◆ Your assignment
Beneath this instruction is a block of data; output from it exactly the lines that run from the one containing "Install dependencies" through the one containing "Open your browser", inclusive.

*** Listed entries Section Begins ***

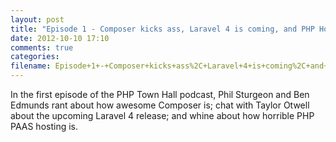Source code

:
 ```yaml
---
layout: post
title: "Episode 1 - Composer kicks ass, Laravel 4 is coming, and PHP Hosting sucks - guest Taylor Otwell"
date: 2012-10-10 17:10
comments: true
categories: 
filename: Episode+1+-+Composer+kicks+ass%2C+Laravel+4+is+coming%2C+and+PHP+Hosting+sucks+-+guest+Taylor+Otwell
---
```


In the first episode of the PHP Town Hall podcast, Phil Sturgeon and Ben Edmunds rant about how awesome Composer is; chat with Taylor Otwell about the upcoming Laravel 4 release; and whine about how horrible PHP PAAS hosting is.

*** Listed entries Section Ends ***
*** Listed entries Section Begins ***

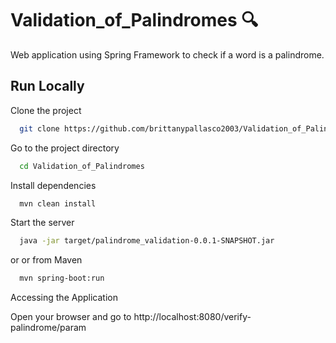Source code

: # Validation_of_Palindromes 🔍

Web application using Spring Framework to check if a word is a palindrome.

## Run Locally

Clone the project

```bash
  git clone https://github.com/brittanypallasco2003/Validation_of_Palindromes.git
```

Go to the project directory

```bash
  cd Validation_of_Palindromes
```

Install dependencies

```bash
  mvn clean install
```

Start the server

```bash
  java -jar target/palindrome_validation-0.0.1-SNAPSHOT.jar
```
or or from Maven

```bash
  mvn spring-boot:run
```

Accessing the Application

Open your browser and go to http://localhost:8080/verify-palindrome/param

*** Listed entries Section Ends ***

◆ Answer to the problem
Install dependencies

```bash
  mvn clean install
```

Start the server

```bash
  java -jar target/palindrome_validation-0.0.1-SNAPSHOT.jar
```
or or from Maven

```bash
  mvn spring-boot:run
```

Accessing the Application

Open your browser and go to http://localhost:8080/verify-palindrome/param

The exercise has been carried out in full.